Exercise objective.
Looking at the records below, please say how many lines contain the word "calculation", as a bare number.

Stored data entries
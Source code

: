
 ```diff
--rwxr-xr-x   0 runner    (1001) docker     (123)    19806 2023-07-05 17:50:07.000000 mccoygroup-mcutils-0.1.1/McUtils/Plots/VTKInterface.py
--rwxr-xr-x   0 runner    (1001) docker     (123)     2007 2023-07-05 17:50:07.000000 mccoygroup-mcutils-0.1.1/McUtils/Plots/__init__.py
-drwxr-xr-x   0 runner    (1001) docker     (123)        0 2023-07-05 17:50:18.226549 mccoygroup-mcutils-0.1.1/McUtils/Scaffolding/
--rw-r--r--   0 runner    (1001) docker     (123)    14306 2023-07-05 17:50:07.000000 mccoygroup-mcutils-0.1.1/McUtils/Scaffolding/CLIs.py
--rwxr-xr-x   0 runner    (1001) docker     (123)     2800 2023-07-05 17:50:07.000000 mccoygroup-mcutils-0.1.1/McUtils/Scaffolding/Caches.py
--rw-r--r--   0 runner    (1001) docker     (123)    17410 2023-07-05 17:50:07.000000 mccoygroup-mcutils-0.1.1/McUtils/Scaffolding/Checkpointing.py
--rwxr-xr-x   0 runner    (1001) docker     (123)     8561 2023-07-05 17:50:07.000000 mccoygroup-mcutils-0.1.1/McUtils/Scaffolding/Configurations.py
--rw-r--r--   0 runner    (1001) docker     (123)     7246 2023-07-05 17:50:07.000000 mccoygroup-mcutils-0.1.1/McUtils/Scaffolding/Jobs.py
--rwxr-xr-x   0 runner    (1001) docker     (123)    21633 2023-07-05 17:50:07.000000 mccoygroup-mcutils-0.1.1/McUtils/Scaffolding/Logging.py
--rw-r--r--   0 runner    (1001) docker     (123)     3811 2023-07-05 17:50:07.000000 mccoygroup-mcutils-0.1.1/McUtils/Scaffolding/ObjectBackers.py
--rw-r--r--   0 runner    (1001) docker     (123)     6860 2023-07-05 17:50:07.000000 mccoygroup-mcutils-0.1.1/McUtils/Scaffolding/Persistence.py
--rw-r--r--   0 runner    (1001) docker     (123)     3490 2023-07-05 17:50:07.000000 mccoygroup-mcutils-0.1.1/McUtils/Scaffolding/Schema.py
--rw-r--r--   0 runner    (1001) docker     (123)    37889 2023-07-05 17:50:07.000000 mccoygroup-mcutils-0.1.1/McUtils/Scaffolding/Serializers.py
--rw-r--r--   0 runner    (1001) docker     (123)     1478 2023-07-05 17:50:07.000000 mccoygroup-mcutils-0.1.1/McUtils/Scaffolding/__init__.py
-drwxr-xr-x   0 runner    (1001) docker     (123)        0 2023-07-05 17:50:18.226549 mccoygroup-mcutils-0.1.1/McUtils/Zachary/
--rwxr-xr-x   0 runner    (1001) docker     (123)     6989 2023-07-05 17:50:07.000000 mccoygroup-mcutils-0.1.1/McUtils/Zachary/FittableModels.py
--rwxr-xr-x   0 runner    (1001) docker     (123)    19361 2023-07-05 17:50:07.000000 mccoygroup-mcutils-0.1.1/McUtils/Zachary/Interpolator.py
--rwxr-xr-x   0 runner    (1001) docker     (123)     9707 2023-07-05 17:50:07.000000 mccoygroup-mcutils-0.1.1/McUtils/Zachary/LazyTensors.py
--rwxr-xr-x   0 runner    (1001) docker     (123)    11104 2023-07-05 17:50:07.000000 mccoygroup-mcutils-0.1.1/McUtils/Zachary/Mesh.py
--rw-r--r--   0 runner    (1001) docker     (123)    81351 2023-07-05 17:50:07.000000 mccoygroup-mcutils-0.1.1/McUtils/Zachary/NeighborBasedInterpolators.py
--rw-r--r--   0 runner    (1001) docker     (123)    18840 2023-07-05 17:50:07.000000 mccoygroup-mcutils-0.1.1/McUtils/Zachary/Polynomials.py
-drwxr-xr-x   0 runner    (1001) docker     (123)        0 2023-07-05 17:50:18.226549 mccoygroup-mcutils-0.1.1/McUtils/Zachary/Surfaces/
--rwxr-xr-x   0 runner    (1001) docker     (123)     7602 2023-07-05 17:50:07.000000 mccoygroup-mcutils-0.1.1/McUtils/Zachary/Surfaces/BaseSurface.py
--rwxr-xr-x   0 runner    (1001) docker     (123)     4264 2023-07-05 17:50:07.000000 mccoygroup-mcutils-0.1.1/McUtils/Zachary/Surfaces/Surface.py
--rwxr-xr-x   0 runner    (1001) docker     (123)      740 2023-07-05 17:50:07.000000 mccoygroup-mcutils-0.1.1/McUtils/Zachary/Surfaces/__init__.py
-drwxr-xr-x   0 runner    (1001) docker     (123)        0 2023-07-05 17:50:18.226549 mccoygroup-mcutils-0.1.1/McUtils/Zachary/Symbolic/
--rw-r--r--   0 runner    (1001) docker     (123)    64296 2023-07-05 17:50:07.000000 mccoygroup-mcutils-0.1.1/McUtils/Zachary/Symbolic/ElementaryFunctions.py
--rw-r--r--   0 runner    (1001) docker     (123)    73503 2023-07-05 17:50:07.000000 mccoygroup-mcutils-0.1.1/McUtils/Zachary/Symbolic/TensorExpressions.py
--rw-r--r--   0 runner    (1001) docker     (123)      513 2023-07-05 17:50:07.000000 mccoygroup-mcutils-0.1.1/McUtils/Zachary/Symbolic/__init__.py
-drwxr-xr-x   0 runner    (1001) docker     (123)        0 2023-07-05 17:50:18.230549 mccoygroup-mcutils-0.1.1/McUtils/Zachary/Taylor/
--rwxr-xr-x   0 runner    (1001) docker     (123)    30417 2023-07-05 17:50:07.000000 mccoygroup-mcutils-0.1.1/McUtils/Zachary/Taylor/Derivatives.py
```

--

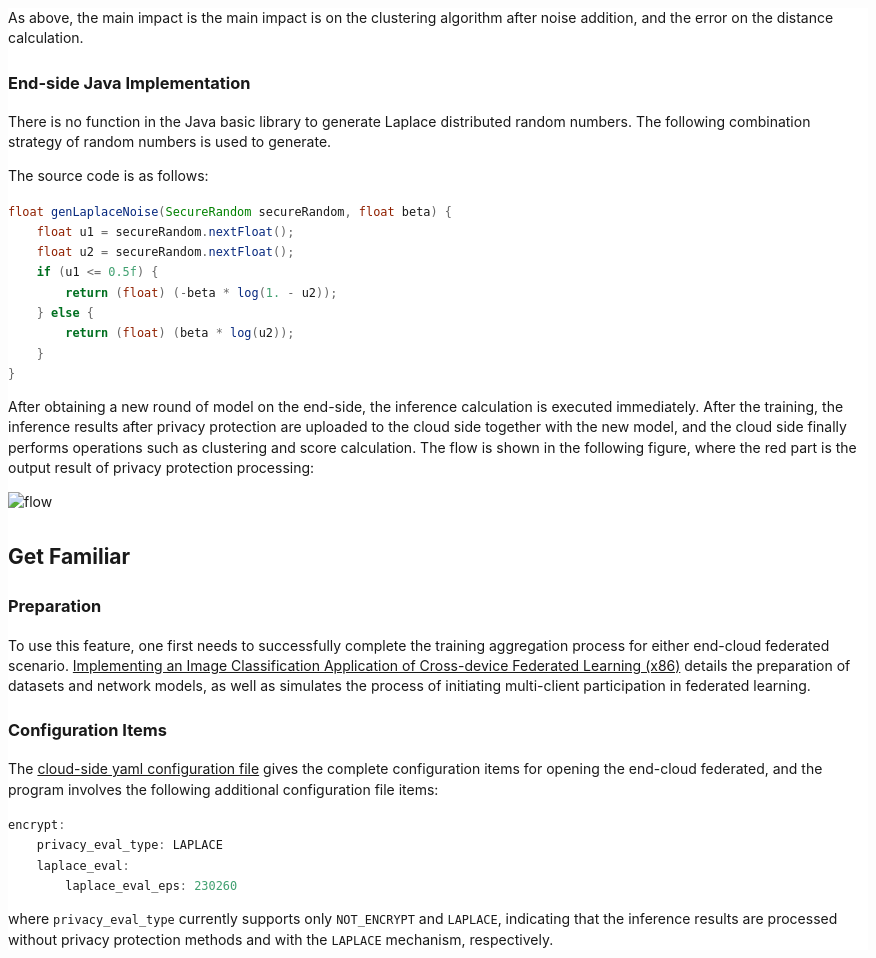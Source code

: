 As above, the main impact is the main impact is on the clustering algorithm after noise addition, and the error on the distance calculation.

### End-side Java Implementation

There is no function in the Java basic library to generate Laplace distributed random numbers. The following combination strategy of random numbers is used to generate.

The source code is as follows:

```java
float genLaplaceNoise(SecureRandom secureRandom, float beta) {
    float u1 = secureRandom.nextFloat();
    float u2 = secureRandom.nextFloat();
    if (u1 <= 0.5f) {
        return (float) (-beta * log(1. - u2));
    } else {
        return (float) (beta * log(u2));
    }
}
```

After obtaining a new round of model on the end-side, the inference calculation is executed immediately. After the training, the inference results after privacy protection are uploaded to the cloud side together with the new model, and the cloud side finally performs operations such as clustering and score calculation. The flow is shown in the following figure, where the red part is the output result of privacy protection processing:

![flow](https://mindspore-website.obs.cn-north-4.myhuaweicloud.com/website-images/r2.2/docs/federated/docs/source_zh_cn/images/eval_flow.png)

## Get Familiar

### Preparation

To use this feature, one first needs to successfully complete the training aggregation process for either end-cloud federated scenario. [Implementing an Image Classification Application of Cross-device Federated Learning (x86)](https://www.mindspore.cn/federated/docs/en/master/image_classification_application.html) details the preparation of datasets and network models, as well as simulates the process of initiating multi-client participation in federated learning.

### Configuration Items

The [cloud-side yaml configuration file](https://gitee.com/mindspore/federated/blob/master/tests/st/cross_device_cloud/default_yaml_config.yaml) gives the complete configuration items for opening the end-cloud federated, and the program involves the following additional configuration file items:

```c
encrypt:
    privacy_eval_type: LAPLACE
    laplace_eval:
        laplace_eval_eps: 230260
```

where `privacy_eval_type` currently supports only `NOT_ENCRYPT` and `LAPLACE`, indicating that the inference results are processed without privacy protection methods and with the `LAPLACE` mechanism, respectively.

Task output.
2